ECLI:NL:CRVB:2018:3131
Centrale Raad van Beroep
- Hoger beroep
- J.T.H. Zimmerman
- Rechtspraak.nl
Hoger beroep inzake intrekking en terugvordering van bijstand op basis van onvoldoende informatie over gewerkte uren en loon
In deze zaak gaat het om een hoger beroep van appellant tegen de intrekking en terugvordering van zijn bijstand door het college van burgemeester en wethouders van Rotterdam. Appellant ontving vanaf 1 februari 2012 bijstand op basis van de Participatiewet, maar had daarnaast ook inkomen uit arbeid. In het kader van een heronderzoek werd appellant verzocht om gegevens over zijn gewerkte uren en loon, maar hij heeft niet alle gevraagde informatie verstrekt. Het college heeft daarop zijn bijstand met terugwerkende kracht ingetrokken en de gemaakte kosten van bijstand teruggevorderd. Appellant heeft hiertegen bezwaar gemaakt, maar zijn bezwaren zijn ongegrond verklaard.

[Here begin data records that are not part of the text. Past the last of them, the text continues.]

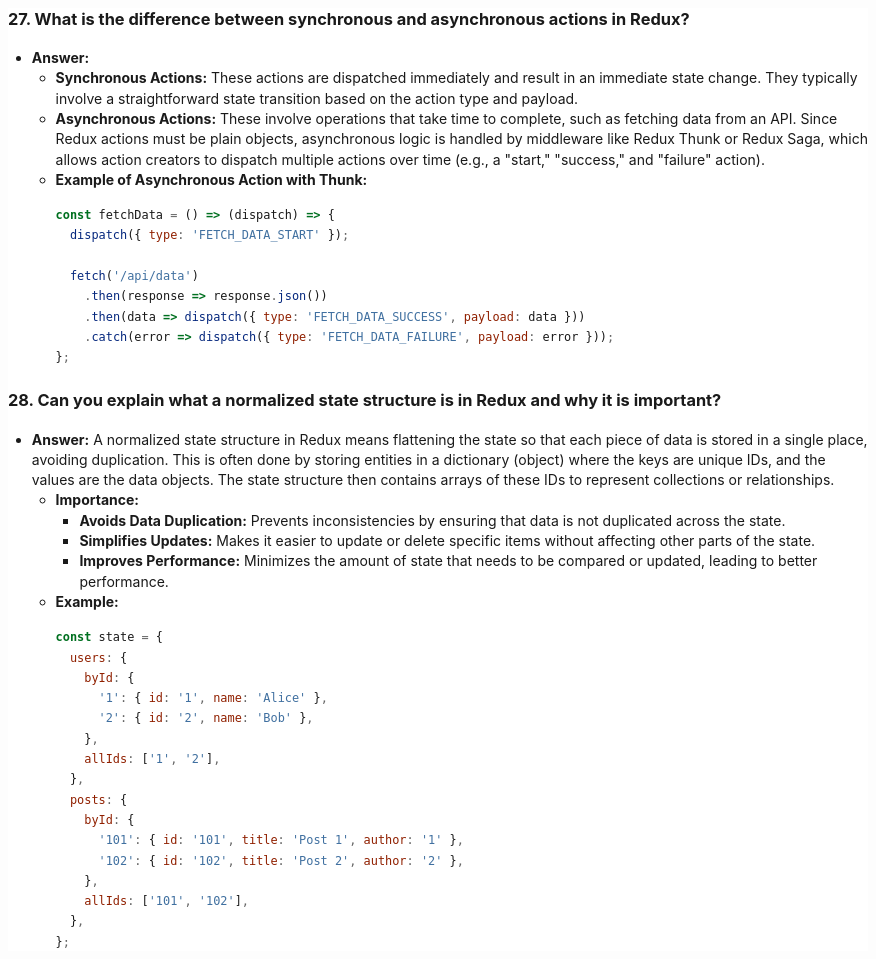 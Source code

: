 ### 27. **What is the difference between synchronous and asynchronous actions in Redux?**
   - **Answer:** 
     - **Synchronous Actions:** These actions are dispatched immediately and result in an immediate state change. They typically involve a straightforward state transition based on the action type and payload.
     - **Asynchronous Actions:** These involve operations that take time to complete, such as fetching data from an API. Since Redux actions must be plain objects, asynchronous logic is handled by middleware like Redux Thunk or Redux Saga, which allows action creators to dispatch multiple actions over time (e.g., a "start," "success," and "failure" action).
     - **Example of Asynchronous Action with Thunk:**
       ```javascript
       const fetchData = () => (dispatch) => {
         dispatch({ type: 'FETCH_DATA_START' });
         
         fetch('/api/data')
           .then(response => response.json())
           .then(data => dispatch({ type: 'FETCH_DATA_SUCCESS', payload: data }))
           .catch(error => dispatch({ type: 'FETCH_DATA_FAILURE', payload: error }));
       };
       ```

### 28. **Can you explain what a normalized state structure is in Redux and why it is important?**
   - **Answer:** A normalized state structure in Redux means flattening the state so that each piece of data is stored in a single place, avoiding duplication. This is often done by storing entities in a dictionary (object) where the keys are unique IDs, and the values are the data objects. The state structure then contains arrays of these IDs to represent collections or relationships.
     - **Importance:**
       - **Avoids Data Duplication:** Prevents inconsistencies by ensuring that data is not duplicated across the state.
       - **Simplifies Updates:** Makes it easier to update or delete specific items without affecting other parts of the state.
       - **Improves Performance:** Minimizes the amount of state that needs to be compared or updated, leading to better performance.
     - **Example:**
       ```javascript
       const state = {
         users: {
           byId: {
             '1': { id: '1', name: 'Alice' },
             '2': { id: '2', name: 'Bob' },
           },
           allIds: ['1', '2'],
         },
         posts: {
           byId: {
             '101': { id: '101', title: 'Post 1', author: '1' },
             '102': { id: '102', title: 'Post 2', author: '2' },
           },
           allIds: ['101', '102'],
         },
       };
       ```
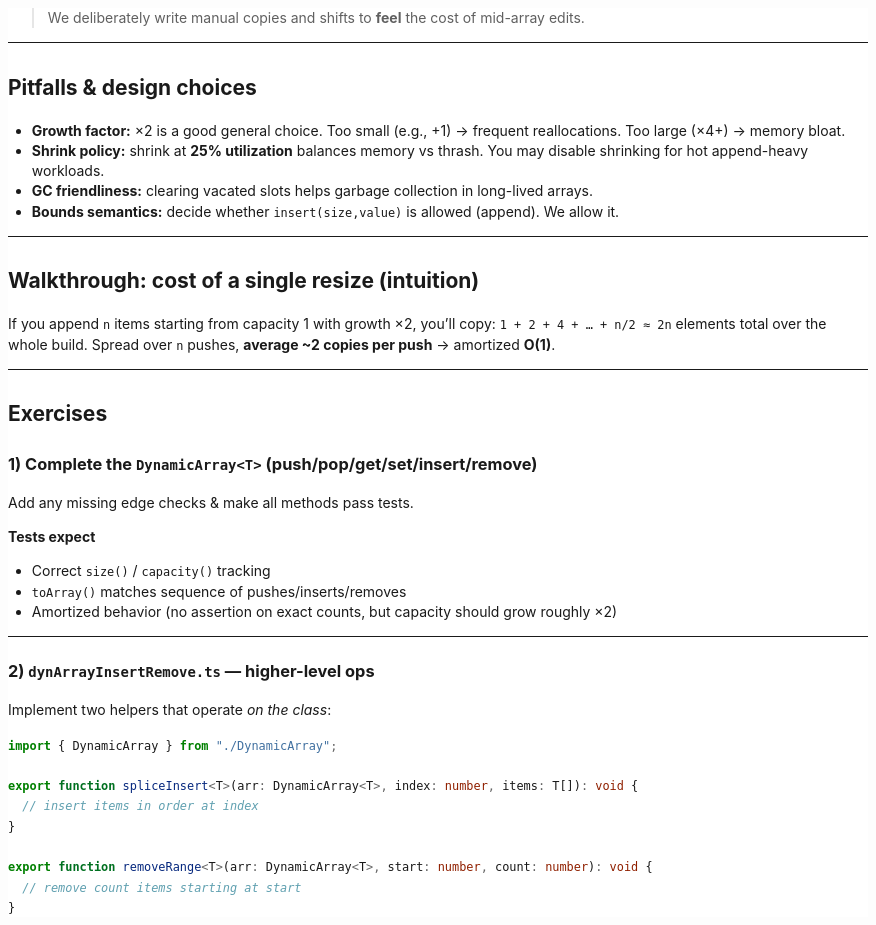 > We deliberately write manual copies and shifts to **feel** the cost of mid-array edits.

---

## Pitfalls & design choices

* **Growth factor:** ×2 is a good general choice. Too small (e.g., +1) → frequent reallocations. Too large (×4+) → memory bloat.
* **Shrink policy:** shrink at **25% utilization** balances memory vs thrash. You may disable shrinking for hot append-heavy workloads.
* **GC friendliness:** clearing vacated slots helps garbage collection in long-lived arrays.
* **Bounds semantics:** decide whether `insert(size,value)` is allowed (append). We allow it.

---

## Walkthrough: cost of a single resize (intuition)

If you append `n` items starting from capacity 1 with growth ×2, you’ll copy:
`1 + 2 + 4 + … + n/2 ≈ 2n` elements total over the whole build.
Spread over `n` pushes, **average \~2 copies per push** → amortized **O(1)**.

---

## Exercises

### 1) Complete the `DynamicArray<T>` (push/pop/get/set/insert/remove)

Add any missing edge checks & make all methods pass tests.

**Tests expect**

* Correct `size()` / `capacity()` tracking
* `toArray()` matches sequence of pushes/inserts/removes
* Amortized behavior (no assertion on exact counts, but capacity should grow roughly ×2)

---

### 2) `dynArrayInsertRemove.ts` — higher-level ops

Implement two helpers that operate *on the class*:

```ts
import { DynamicArray } from "./DynamicArray";

export function spliceInsert<T>(arr: DynamicArray<T>, index: number, items: T[]): void {
  // insert items in order at index
}

export function removeRange<T>(arr: DynamicArray<T>, start: number, count: number): void {
  // remove count items starting at start
}
```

De rechtbank heeft in een tussenuitspraak geoordeeld dat de motivering van het college gebrekkig was en heeft het college in de gelegenheid gesteld het besluit te herstellen. Het college heeft vervolgens het besluit ingetrokken en de datum van intrekking gewijzigd. In hoger beroep heeft appellant zich tegen deze besluiten gekeerd, maar de Centrale Raad van Beroep oordeelt dat appellant de op hem rustende inlichtingenverplichting heeft geschonden. De Raad concludeert dat appellant onvoldoende duidelijkheid heeft gegeven over het aantal gewerkte uren en het ontvangen loon, waardoor het college terecht heeft besloten tot intrekking van de bijstand.
De Raad bevestigt de eerdere uitspraken van de rechtbank en oordeelt dat het hoger beroep van appellant niet slaagt. Er zijn geen aanwijzingen dat appellant meer loon heeft ontvangen dan op de loonstroken staat vermeld, maar de onduidelijkheid over de gewerkte uren maakt het onmogelijk om het inkomen van appellant vast te stellen. De Raad ziet geen aanleiding voor een veroordeling in de proceskosten.